▶ [ASSIGNED TASK]: The word "your" occurs in some lines of the listing. Copy those lines.

───

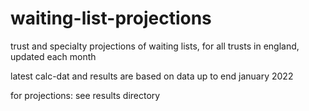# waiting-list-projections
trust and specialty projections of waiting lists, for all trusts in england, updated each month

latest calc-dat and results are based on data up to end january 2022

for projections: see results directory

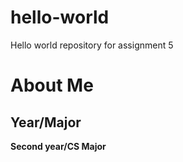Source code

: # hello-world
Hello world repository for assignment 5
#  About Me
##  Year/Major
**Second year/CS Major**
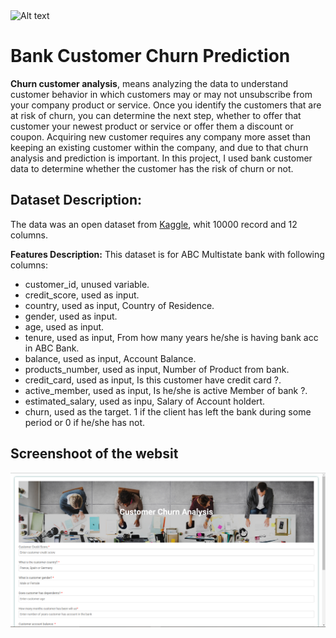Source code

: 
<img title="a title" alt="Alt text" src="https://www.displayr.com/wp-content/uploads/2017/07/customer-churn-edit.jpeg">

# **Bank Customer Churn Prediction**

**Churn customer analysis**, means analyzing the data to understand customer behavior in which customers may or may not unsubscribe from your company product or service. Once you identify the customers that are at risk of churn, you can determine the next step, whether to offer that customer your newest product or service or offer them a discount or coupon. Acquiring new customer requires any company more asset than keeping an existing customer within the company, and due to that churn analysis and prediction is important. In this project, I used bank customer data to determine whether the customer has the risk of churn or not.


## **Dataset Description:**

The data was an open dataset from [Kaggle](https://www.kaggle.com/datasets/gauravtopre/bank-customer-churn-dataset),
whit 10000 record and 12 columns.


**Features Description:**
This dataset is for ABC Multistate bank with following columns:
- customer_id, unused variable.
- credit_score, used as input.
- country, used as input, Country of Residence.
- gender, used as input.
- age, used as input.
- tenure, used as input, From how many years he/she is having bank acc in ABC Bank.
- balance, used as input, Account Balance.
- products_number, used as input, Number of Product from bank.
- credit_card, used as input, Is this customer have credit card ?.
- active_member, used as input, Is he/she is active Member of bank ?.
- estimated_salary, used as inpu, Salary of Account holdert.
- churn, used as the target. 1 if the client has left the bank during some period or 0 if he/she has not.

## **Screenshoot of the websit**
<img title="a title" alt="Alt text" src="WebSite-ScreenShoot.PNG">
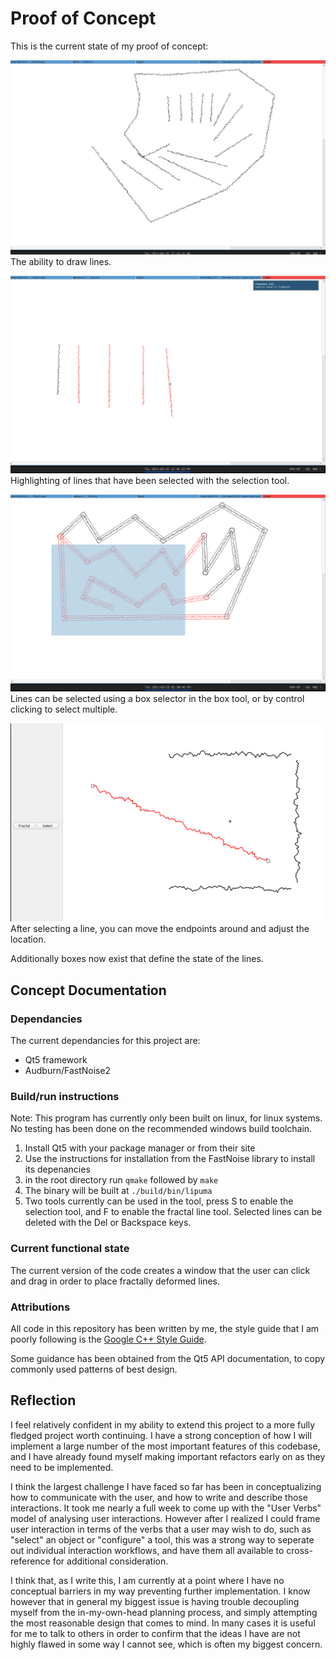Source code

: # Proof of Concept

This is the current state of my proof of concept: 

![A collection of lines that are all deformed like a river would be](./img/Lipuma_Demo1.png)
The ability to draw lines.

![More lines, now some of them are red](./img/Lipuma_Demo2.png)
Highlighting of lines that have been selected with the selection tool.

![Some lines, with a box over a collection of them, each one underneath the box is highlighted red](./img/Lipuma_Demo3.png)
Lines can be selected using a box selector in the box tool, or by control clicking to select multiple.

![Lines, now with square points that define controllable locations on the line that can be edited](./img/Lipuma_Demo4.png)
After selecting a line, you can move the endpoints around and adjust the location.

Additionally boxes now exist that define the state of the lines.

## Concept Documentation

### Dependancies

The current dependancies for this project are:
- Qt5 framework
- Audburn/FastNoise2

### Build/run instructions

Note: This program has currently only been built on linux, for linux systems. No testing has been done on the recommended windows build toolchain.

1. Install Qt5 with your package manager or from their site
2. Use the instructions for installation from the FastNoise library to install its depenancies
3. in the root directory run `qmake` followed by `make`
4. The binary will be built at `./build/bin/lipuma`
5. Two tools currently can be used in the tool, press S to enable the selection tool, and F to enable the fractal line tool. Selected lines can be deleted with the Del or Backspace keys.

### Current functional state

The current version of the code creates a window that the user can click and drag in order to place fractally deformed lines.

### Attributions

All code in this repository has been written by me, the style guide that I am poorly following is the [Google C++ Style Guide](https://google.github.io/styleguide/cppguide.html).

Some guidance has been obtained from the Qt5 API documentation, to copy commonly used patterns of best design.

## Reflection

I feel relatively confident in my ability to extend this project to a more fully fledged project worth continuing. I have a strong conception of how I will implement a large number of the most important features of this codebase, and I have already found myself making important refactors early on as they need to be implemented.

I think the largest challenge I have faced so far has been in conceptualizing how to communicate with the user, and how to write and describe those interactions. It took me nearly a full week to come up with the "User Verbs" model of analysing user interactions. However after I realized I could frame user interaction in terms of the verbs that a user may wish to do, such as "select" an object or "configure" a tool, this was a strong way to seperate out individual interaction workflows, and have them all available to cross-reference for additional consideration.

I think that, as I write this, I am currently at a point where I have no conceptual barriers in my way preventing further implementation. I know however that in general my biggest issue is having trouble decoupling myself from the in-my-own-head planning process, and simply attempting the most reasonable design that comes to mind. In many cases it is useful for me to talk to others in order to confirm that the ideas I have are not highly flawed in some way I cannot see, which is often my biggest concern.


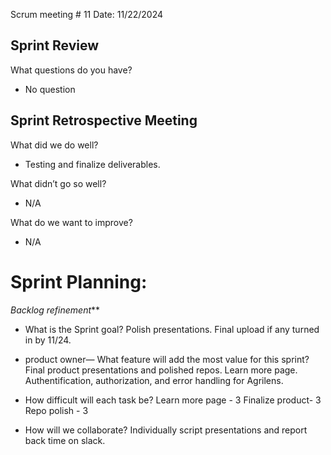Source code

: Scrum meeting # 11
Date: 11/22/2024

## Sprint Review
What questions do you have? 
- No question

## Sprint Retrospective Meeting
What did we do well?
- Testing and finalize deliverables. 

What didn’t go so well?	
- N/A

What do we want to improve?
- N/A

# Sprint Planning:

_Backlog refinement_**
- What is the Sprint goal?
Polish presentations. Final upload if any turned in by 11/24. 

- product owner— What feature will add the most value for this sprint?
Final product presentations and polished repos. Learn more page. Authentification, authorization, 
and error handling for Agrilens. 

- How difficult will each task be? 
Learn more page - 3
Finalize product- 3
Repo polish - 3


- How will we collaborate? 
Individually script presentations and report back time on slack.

───

▶ [ANSWER BELOW]:
**Churn customer analysis**, means analyzing the data to understand customer behavior in which customers may or may not unsubscribe from your company product or service. Once you identify the customers that are at risk of churn, you can determine the next step, whether to offer that customer your newest product or service or offer them a discount or coupon. Acquiring new customer requires any company more asset than keeping an existing customer within the company, and due to that churn analysis and prediction is important. In this project, I used bank customer data to determine whether the customer has the risk of churn or not.
1. Install Qt5 with your package manager or from their site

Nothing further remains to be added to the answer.